Education in library and information science inculcates a service orientation that enables librarians to help specialists in other fields solve problems in their research.  But when it comes to research in the library field, we can benefit from models learned in these other disciplines.  Their analytical perspectives can help frame questions in our field and may even help us forge new interdisciplinary pathways.

I came to the library profession after earning a Ph.D. in anthropology.  I was drawn into the field in part because of my interest in systems of classifying knowledge.  The anthropological approach to knowledge organization is to explain abstract cultural concepts from an interior viewpoint, in terms of its own inner logic, and linking it to other concepts.  The anthropologist studies knowledge domains as aspects of culture by eliciting answers to questions.  Anthropological studies often elicit concepts, meanings, and connections between cultural domains that are hidden beneath the cultural surface.

The anthropological approach to conceptual domains is very different from that of library and information science, which focuses on bibliographic records.  These different approaches to knowledge are complementary and hold intriguing possibilities for designing research and aiding theory formation, particularly with the rapid development of folksonomies through innovations such as Web 2.0 and social networking sites such as Facebook.  The emerging information environment requires new ways of thinking about the creation, transmission, and categorization of information.
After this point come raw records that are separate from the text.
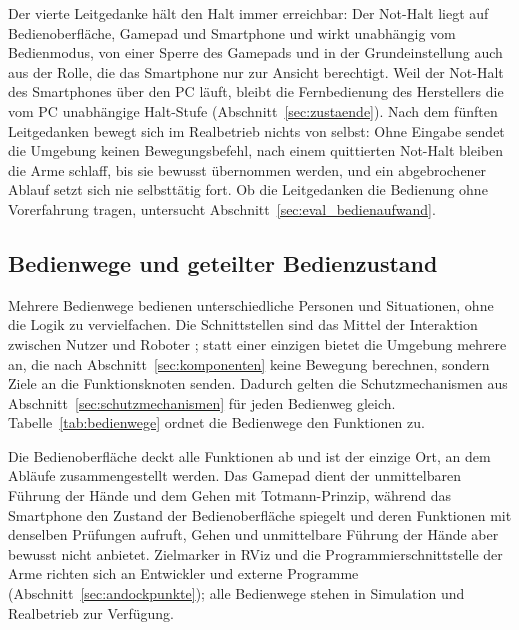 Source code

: Der vierte Leitgedanke hält den Halt immer erreichbar: Der Not-Halt liegt auf Bedienoberfläche, Gamepad und
Smartphone und wirkt unabhängig vom Bedienmodus, von einer Sperre des Gamepads und in der Grundeinstellung auch aus
der Rolle, die das Smartphone nur zur Ansicht berechtigt.
Weil der Not-Halt des Smartphones über den PC läuft, bleibt die Fernbedienung des Herstellers die vom PC
unabhängige Halt-Stufe (Abschnitt~\ref{sec:zustaende}).
Nach dem fünften Leitgedanken bewegt sich im Realbetrieb nichts von selbst: Ohne Eingabe sendet die Umgebung keinen
Bewegungsbefehl, nach einem quittierten Not-Halt bleiben die Arme schlaff, bis sie bewusst übernommen werden, und
ein abgebrochener Ablauf setzt sich nie selbsttätig fort.
Ob die Leitgedanken die Bedienung ohne Vorerfahrung tragen, untersucht Abschnitt~\ref{sec:eval_bedienaufwand}.

\subsection{Bedienwege und geteilter Bedienzustand}
\label{sec:bedienwege_konzept}
Mehrere Bedienwege bedienen unterschiedliche Personen und Situationen, ohne die Logik zu vervielfachen.
Die Schnittstellen sind das Mittel der Interaktion zwischen Nutzer und Roboter \cite{Darvish2023};
statt einer einzigen bietet die Umgebung mehrere an, die nach Abschnitt~\ref{sec:komponenten} keine Bewegung
berechnen, sondern Ziele an die Funktionsknoten senden.
Dadurch gelten die Schutzmechanismen aus Abschnitt~\ref{sec:schutzmechanismen} für jeden Bedienweg gleich.
Tabelle~\ref{tab:bedienwege} ordnet die Bedienwege den Funktionen zu.

Die Bedienoberfläche deckt alle Funktionen ab und ist der einzige Ort, an dem Abläufe zusammengestellt werden.
Das Gamepad dient der unmittelbaren Führung der Hände und dem Gehen mit Totmann-Prinzip, während das Smartphone den
Zustand der Bedienoberfläche spiegelt und deren Funktionen mit denselben Prüfungen aufruft, Gehen und unmittelbare
Führung der Hände aber bewusst nicht anbietet.
Zielmarker in RViz und die Programmierschnittstelle der Arme richten sich an Entwickler und externe Programme
(Abschnitt~\ref{sec:andockpunkte}); alle Bedienwege stehen in Simulation und Realbetrieb zur Verfügung.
Anthropological approaches to cognition and classification have benefited from research in linguistics, psychology, sociology, education, and artificial intelligence, but pertinent contributions in information organization from the library world, such as authority control and faceted versus enumerative classification, have gone unnoticed.  This is most likely because these concepts are based not in empirical science but in the application of scientific principles to designing practical systems and solutions.
Library and information science is at heart a practical and applied field.  Research and theorization are secondary to the practical issues of providing service.  Service comes naturally to the librarian, and research requires an imaginative stretch.  Social sciences such as anthropology, by contrast, are essentially research disciplines.  Only by extension are they applied fields.\

Professional training in the social sciences stresses awareness of concepts of data, units of analysis, and hypothesis testing.  Such concepts are not native to library science and are not ingrained in the thinking of students, trainees, or practitioners of librarianship.  They can, however, readily be applied to problems in libraries and information centers.  Since becoming a librarian, I have used my background in anthropology as a way of thinking about data and questions in the library and information world rather than to conduct anthropological studies of the library.
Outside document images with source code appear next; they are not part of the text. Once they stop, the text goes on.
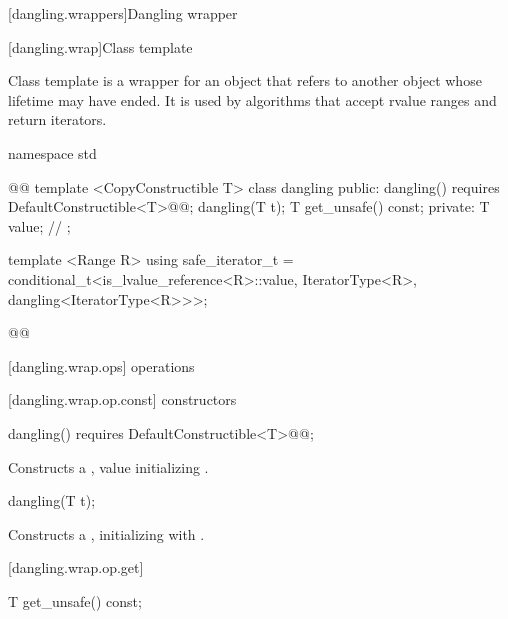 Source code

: \begin{addedblock}
{\color{newclr}
[dangling.wrappers]{Dangling wrapper}

[dangling.wrap]{Class template }

\pnum
{}%
Class template  is a wrapper for an object that refers to another object whose
lifetime may have ended. It is used by algorithms that accept rvalue ranges and return iterators.

\begin{codeblock}
namespace std { @@
  template <CopyConstructible T>
  class dangling {
  public:
    dangling() requires DefaultConstructible<T>@\newtxt{()}@;
    dangling(T t);
    T get_unsafe() const;
  private:
    T value; // \expos
  };

  template <Range R>
  using safe_iterator_t =
    conditional_t<is_lvalue_reference<R>::value, IteratorType<R>, dangling<IteratorType<R>>>;
}@\newtxt{\}\}}@
\end{codeblock}

[dangling.wrap.ops]{ operations}

[dangling.wrap.op.const]{ constructors}

%
\begin{itemdecl}
dangling() requires DefaultConstructible<T>@\newtxt{()}@;
\end{itemdecl}

\begin{itemdescr}
\pnum
\effects Constructs a , value initializing .
\end{itemdescr}

%
\begin{itemdecl}
dangling(T t);
\end{itemdecl}

\begin{itemdescr}
\pnum
\effects Constructs a , initializing  with .
\end{itemdescr}

[dangling.wrap.op.get]{}

%
%
\begin{itemdecl}
T get_unsafe() const;
\end{itemdecl}

}
\end{addedblock}
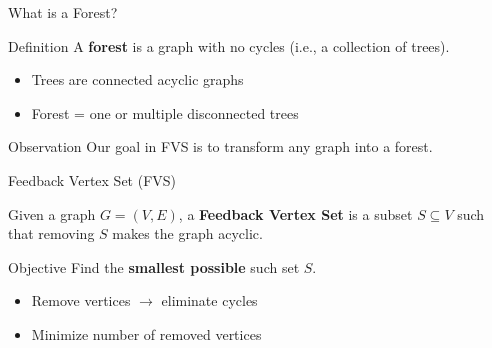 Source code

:\documentclass[aspectratio=169]{beamer}
\begin{document}
\begin{frame}{What is a Forest?}

	\begin{block}{Definition}
		A \textbf{forest} is a graph with no cycles (i.e., a collection of trees).
	\end{block}

	\vspace{0.3cm}

	\begin{itemize}
		\item Trees are connected acyclic graphs
		\item Forest = one or multiple disconnected trees
	\end{itemize}

	\vspace{0.3cm}

	\begin{alertblock}{Observation}
		Our goal in FVS is to transform any graph into a forest.
	\end{alertblock}

\end{frame}

\begin{frame}{Feedback Vertex Set (FVS)}

	\begin{definition}
		Given a graph $G = (V, E)$, a \textbf{Feedback Vertex Set} is a subset $S \subseteq V$ such that removing $S$ makes the graph acyclic.
	\end{definition}

	\vspace{0.3cm}

	\begin{block}{Objective}
		Find the \textbf{smallest possible} such set $S$.
	\end{block}

	\vspace{0.3cm}

	\begin{itemize}
		\item Remove vertices $\rightarrow$ eliminate cycles
		\item Minimize number of removed vertices
	\end{itemize}

\end{frame}
\end{document}

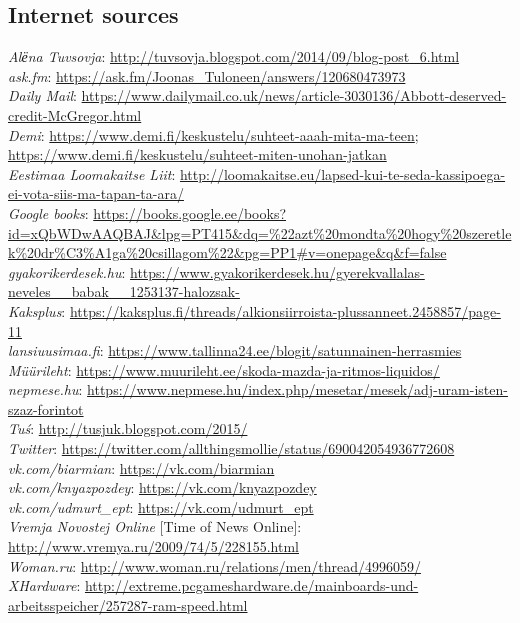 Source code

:\documentclass[output=paper,colorlinks,citecolor=brown]{langscibook}
\begin{document}
\subsection*{Internet sources}

\textit{Alёna Tuvsovja}: \url{http://tuvsovja.blogspot.com/2014/09/blog-post_6.html}\\
\textit{ask.fm}: \url{https://ask.fm/Joonas_Tuloneen/answers/120680473973}\\
\textit{Daily Mail}: \url{https://www.dailymail.co.uk/news/article-3030136/Abbott-deserved-credit-McGregor.html}\\
\textit{Demi}: \url{https://www.demi.fi/keskustelu/suhteet-aaah-mita-ma-teen}; \url{https://www.demi.fi/keskustelu/suhteet-miten-unohan-jatkan}\\
\textit{Eestimaa Loomakaitse Liit}: \url{http://loomakaitse.eu/lapsed-kui-te-seda-kassipoega-ei-vota-siis-ma-tapan-ta-ara/}\\
\textit{Google books}: \url{https://books.google.ee/books?id=xQbWDwAAQBAJ&lpg=PT415&dq=%22azt%20mondta%20hogy%20szeretlek%20dr%C3%A1ga%20csillagom%22&pg=PP1#v=onepage&q&f=false}\\
\textit{gyakorikerdesek.hu}: \url{https://www.gyakorikerdesek.hu/gyerekvallalas-neveles__babak__1253137-halozsak-}\\
\textit{Kaksplus}: \url{https://kaksplus.fi/threads/alkionsiirroista-plussanneet.2458857/page-11}\\
\textit{lansiuusimaa.fi}: \url{https://www.tallinna24.ee/blogit/satunnainen-herrasmies}\\
\textit{Müürileht}: \url{https://www.muurileht.ee/skoda-mazda-ja-ritmos-liquidos/}\\
\textit{nepmese.hu}: \url{https://www.nepmese.hu/index.php/mesetar/mesek/adj-uram-isten-szaz-forintot}\\
\textit{Tuś}: \url{http://tusjuk.blogspot.com/2015/}\\
\textit{Twitter}: \url{https://twitter.com/allthingsmollie/status/690042054936772608}\\
\textit{vk.com/biarmian}: \url{https://vk.com/biarmian}\\
\textit{vk.com/knyazpozdey}: \url{https://vk.com/knyazpozdey}\\
\textit{vk.com/udmurt\_ept}: \url{https://vk.com/udmurt_ept}\\
\textit{Vremja Novostej Online} [Time of News Online]: \url{http://www.vremya.ru/2009/74/5/228155.html}\\
\textit{Woman.ru}: \url{http://www.woman.ru/relations/men/thread/4996059/}\\
\textit{XHardware}: \url{http://extreme.pcgameshardware.de/mainboards-und-arbeitsspeicher/257287-ram-speed.html}

\sloppy\printbibliography[heading=subbibliography,notkeyword=this]
\end{document}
Libraries as institutions provide a site for the application of social science principles of measurement, data analysis, and hypothesis testing.  A highly qualitative field like social anthropology provides theoretical and methodological frameworks for studying the attitudes, preferences, thought-processes, behaviors, and other characteristics of users through ethnographic techniques of observation, interaction, and unstructured interviewing.  Ethnographic research can bring to light subtle distinctions enabling us to separate categories of users and better understand them so as to serve their interests and needs.

Graduate training in an academic discipline such as anthropology enables one to perceive problems not apparent to those without such a background and to find ways to solve or at least better understand these problems.  The field of librarianship holds great possibilities for innovation for those who want to apply the theoretical and methodological approaches of other disciplines to questions arising in the library or information environment.